:: Exercise objective ::
Copy out each line below exactly as written.

:: Data ::
::::::

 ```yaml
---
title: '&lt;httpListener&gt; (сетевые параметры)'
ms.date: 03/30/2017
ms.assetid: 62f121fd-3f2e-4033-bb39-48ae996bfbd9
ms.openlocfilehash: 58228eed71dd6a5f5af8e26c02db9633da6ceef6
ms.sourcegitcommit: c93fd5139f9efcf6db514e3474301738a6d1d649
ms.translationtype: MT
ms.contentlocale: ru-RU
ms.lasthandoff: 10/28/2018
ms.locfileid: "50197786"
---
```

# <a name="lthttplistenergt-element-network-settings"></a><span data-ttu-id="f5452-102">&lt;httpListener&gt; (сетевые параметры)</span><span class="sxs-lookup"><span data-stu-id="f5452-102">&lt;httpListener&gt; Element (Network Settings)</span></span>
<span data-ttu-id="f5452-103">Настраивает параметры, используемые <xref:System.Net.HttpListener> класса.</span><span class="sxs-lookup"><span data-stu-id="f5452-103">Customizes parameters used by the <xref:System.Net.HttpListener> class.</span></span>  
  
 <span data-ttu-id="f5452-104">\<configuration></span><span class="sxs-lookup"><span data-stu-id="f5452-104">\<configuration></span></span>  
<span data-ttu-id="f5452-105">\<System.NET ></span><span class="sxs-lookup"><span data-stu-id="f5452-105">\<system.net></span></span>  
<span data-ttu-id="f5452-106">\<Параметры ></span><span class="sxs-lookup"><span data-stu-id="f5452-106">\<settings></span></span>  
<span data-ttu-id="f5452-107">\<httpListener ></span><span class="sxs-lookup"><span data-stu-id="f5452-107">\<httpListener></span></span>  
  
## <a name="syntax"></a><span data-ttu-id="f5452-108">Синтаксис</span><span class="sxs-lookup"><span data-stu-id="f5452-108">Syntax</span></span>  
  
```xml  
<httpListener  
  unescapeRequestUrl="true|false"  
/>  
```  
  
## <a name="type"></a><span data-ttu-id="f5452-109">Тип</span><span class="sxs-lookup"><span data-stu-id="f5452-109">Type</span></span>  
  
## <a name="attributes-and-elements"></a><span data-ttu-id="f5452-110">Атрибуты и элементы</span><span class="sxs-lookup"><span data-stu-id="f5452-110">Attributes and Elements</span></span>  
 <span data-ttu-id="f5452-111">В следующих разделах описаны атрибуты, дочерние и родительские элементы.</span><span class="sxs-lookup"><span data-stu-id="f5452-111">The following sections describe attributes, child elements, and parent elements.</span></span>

::::::

:: Output ::
 ```yaml
---
title: '&lt;httpListener&gt; (сетевые параметры)'
ms.date: 03/30/2017
ms.assetid: 62f121fd-3f2e-4033-bb39-48ae996bfbd9
ms.openlocfilehash: 58228eed71dd6a5f5af8e26c02db9633da6ceef6
ms.sourcegitcommit: c93fd5139f9efcf6db514e3474301738a6d1d649
ms.translationtype: MT
ms.contentlocale: ru-RU
ms.lasthandoff: 10/28/2018
ms.locfileid: "50197786"
---
```

# <a name="lthttplistenergt-element-network-settings"></a><span data-ttu-id="f5452-102">&lt;httpListener&gt; (сетевые параметры)</span><span class="sxs-lookup"><span data-stu-id="f5452-102">&lt;httpListener&gt; Element (Network Settings)</span></span>
<span data-ttu-id="f5452-103">Настраивает параметры, используемые <xref:System.Net.HttpListener> класса.</span><span class="sxs-lookup"><span data-stu-id="f5452-103">Customizes parameters used by the <xref:System.Net.HttpListener> class.</span></span>  
  
 <span data-ttu-id="f5452-104">\<configuration></span><span class="sxs-lookup"><span data-stu-id="f5452-104">\<configuration></span></span>  
<span data-ttu-id="f5452-105">\<System.NET ></span><span class="sxs-lookup"><span data-stu-id="f5452-105">\<system.net></span></span>  
<span data-ttu-id="f5452-106">\<Параметры ></span><span class="sxs-lookup"><span data-stu-id="f5452-106">\<settings></span></span>  
<span data-ttu-id="f5452-107">\<httpListener ></span><span class="sxs-lookup"><span data-stu-id="f5452-107">\<httpListener></span></span>  
  
## <a name="syntax"></a><span data-ttu-id="f5452-108">Синтаксис</span><span class="sxs-lookup"><span data-stu-id="f5452-108">Syntax</span></span>  
  
```xml  
<httpListener  
  unescapeRequestUrl="true|false"  
/>  
```  
  
## <a name="type"></a><span data-ttu-id="f5452-109">Тип</span><span class="sxs-lookup"><span data-stu-id="f5452-109">Type</span></span>  
  
## <a name="attributes-and-elements"></a><span data-ttu-id="f5452-110">Атрибуты и элементы</span><span class="sxs-lookup"><span data-stu-id="f5452-110">Attributes and Elements</span></span>  
 <span data-ttu-id="f5452-111">В следующих разделах описаны атрибуты, дочерние и родительские элементы.</span><span class="sxs-lookup"><span data-stu-id="f5452-111">The following sections describe attributes, child elements, and parent elements.</span></span>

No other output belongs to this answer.